Marcus Houston

Profile
- Position: Running back

Personal information
- Born: May 27, 1981 (age 44) Denver, Colorado
- Height: 6 ft 2 in (1.88 m)
- Weight: 219 lb (99 kg)

Career information
- High school: Thomas Jefferson (Denver, Colorado)
- College: Colorado (2000–2002) Colorado State (2003–2004)
- NFL draft: 2005: undrafted

= Marcus Houston =

American football player (born 1981)

Marcus Houston (born May 27, 1981) is an American former football player.

==Early life==
Houston grew up in Denver, Colorado and attended Thomas Jefferson High School. As a senior, he rushed for 1723 yards and 28 touchdowns. Houston was one of the most sought after recruits in the nation and committed to play at the University of Colorado over offers from Texas, Florida State, Southern California, UCLA, Ohio State and Miami. He was widely considered to be the most highly-touted prospect in Colorado Buffaloes history at the time. He was also a USA Today High School All-American in 1999.

==College career==
Houston was named the Buffaloes' starting running back going into his freshman season. He rushed for 332 yards and one touchdown on 66 carries over three games before suffering an injury that ended his season. As a sophomore, Houston was part of a running back rotation with Brian Calhoun and Chris Brown and saw curtailed playing time. He frequently clashed with his running backs coach Eric Bieniemy, who often criticized Houston for what he believed to be a lack of toughness and unwillingness to play hurt.

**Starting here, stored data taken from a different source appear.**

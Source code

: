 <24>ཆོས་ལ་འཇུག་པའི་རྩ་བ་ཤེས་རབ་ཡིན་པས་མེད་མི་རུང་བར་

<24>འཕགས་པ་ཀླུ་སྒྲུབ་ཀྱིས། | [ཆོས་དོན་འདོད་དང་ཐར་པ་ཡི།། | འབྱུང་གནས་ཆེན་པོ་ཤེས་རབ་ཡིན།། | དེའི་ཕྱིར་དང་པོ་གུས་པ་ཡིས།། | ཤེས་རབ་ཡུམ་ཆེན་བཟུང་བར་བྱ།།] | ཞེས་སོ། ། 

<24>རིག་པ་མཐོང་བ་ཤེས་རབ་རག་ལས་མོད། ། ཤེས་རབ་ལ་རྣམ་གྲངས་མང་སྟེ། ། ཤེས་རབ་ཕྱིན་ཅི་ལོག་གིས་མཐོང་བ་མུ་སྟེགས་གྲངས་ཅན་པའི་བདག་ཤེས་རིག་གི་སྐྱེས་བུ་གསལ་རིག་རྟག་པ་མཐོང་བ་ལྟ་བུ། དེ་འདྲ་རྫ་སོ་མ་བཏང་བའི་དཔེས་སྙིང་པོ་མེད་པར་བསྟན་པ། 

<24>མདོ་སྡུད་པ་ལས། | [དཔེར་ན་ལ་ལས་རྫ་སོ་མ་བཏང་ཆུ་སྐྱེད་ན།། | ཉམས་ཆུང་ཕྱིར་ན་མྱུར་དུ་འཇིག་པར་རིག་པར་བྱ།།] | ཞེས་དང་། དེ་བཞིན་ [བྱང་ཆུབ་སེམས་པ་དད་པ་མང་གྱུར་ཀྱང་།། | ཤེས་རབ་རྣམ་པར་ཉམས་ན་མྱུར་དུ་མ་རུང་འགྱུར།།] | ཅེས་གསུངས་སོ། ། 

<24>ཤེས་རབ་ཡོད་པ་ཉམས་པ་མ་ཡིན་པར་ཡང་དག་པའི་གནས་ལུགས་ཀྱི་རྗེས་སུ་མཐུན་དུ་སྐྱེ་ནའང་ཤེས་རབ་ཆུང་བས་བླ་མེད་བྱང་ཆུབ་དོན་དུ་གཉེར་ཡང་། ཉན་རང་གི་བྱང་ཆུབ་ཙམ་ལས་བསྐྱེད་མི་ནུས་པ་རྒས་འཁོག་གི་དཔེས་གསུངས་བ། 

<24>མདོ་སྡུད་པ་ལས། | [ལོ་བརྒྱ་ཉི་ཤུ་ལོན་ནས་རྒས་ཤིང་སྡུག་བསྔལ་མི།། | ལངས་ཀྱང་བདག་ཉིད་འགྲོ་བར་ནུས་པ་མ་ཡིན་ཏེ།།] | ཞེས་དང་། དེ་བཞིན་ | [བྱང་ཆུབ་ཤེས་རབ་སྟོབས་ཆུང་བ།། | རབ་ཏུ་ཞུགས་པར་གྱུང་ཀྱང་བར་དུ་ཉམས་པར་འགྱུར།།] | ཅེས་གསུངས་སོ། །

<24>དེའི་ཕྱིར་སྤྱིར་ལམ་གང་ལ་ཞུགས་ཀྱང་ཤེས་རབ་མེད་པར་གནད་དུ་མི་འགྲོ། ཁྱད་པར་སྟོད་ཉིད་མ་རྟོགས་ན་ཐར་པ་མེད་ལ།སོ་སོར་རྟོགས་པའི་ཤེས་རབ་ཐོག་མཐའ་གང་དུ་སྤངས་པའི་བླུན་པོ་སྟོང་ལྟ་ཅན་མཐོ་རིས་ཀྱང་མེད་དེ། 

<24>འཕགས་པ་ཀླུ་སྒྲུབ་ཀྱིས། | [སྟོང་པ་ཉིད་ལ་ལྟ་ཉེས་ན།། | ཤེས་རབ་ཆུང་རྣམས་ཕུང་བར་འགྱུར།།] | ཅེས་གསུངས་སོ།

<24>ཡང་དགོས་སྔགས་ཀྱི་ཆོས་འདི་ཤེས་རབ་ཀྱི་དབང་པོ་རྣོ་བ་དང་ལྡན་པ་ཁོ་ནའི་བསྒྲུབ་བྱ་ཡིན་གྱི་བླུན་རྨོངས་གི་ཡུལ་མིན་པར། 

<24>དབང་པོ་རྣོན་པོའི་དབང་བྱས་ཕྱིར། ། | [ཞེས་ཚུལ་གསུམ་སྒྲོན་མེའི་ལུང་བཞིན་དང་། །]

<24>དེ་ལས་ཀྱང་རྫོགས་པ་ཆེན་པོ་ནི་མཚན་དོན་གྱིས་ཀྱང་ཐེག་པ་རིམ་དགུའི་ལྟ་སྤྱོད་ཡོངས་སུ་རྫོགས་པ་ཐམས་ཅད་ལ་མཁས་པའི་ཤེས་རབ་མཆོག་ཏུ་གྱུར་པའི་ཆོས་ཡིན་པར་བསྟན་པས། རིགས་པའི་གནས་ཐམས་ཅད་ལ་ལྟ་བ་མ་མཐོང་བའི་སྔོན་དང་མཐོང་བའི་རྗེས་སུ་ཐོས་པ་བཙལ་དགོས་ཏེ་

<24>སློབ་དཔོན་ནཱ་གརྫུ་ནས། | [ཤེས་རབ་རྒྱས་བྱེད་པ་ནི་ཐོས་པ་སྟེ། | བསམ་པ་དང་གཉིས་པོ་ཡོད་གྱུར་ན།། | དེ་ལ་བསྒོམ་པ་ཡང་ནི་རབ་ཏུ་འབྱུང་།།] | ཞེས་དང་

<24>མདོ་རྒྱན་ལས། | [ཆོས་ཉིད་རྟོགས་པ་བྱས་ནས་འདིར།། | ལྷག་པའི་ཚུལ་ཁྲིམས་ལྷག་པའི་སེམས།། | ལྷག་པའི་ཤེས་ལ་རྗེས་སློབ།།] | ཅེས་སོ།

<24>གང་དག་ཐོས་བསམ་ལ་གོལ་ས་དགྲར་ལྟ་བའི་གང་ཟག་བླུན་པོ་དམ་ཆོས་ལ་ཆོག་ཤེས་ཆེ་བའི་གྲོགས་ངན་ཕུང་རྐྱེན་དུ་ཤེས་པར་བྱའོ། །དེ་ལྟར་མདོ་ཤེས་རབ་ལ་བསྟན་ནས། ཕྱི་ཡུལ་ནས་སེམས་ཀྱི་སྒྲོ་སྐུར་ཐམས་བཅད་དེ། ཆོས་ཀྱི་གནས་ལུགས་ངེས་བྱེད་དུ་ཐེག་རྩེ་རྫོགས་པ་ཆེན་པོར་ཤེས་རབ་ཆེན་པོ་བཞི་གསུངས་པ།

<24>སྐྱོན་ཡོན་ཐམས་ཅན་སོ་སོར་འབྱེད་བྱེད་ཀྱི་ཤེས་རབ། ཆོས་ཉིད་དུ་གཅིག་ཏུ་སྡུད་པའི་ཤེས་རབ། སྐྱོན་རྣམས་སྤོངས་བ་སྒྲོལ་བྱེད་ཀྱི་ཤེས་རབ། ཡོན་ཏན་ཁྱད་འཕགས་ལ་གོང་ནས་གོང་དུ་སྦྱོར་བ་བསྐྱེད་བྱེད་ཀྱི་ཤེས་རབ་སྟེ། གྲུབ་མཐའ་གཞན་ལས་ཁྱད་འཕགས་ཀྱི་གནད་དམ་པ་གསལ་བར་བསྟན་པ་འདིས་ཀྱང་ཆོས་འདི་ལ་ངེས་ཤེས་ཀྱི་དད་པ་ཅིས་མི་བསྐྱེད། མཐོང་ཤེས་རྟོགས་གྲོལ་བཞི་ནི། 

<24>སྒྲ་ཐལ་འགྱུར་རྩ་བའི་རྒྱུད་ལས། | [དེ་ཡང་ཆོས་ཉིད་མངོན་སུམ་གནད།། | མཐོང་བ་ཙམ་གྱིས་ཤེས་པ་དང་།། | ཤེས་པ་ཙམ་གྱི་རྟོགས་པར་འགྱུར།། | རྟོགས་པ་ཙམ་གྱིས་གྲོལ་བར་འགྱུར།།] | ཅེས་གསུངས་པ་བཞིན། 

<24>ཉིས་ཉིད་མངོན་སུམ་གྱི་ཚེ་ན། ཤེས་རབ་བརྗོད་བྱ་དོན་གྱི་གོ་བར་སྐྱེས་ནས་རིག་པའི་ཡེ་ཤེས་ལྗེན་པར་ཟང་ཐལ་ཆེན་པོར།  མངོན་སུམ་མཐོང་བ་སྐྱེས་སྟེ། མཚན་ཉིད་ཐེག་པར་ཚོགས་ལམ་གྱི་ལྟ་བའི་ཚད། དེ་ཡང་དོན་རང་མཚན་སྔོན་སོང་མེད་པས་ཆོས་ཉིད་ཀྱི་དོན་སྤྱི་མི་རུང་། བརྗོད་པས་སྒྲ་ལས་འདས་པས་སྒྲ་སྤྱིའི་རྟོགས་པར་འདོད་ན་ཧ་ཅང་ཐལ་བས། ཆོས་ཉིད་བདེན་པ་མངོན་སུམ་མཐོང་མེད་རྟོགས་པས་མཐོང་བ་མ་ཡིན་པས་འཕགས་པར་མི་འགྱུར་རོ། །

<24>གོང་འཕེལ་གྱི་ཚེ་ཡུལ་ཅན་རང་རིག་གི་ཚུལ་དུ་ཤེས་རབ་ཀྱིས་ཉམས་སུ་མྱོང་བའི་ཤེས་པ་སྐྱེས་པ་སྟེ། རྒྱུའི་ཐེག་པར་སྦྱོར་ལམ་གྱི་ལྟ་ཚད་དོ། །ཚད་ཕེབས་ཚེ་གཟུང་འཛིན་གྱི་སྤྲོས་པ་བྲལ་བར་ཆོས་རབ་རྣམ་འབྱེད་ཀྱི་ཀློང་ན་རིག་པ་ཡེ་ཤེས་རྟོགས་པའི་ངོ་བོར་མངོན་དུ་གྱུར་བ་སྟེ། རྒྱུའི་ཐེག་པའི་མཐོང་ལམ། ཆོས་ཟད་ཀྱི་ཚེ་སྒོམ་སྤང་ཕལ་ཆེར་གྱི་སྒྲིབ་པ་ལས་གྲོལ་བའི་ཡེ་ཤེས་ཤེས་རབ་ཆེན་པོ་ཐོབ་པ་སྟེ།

He suffered a torn groin muscle and rushed for 132 yards and one touchdown in seven games. In his junior year (2002), Houston played in only four of Colorado's games due to a partially torn ligament in his knee and rushed for 49 yards.

Houston ultimately transferred to Colorado State and was granted immediate eligibility to play. In his first year with the team he rushed 158 times for 636 yards, which was second on the team behind quarterback Bradlee Van Pelt, and nine touchdowns. Houston gained 206 yards on 57 carries in his final collegiate season.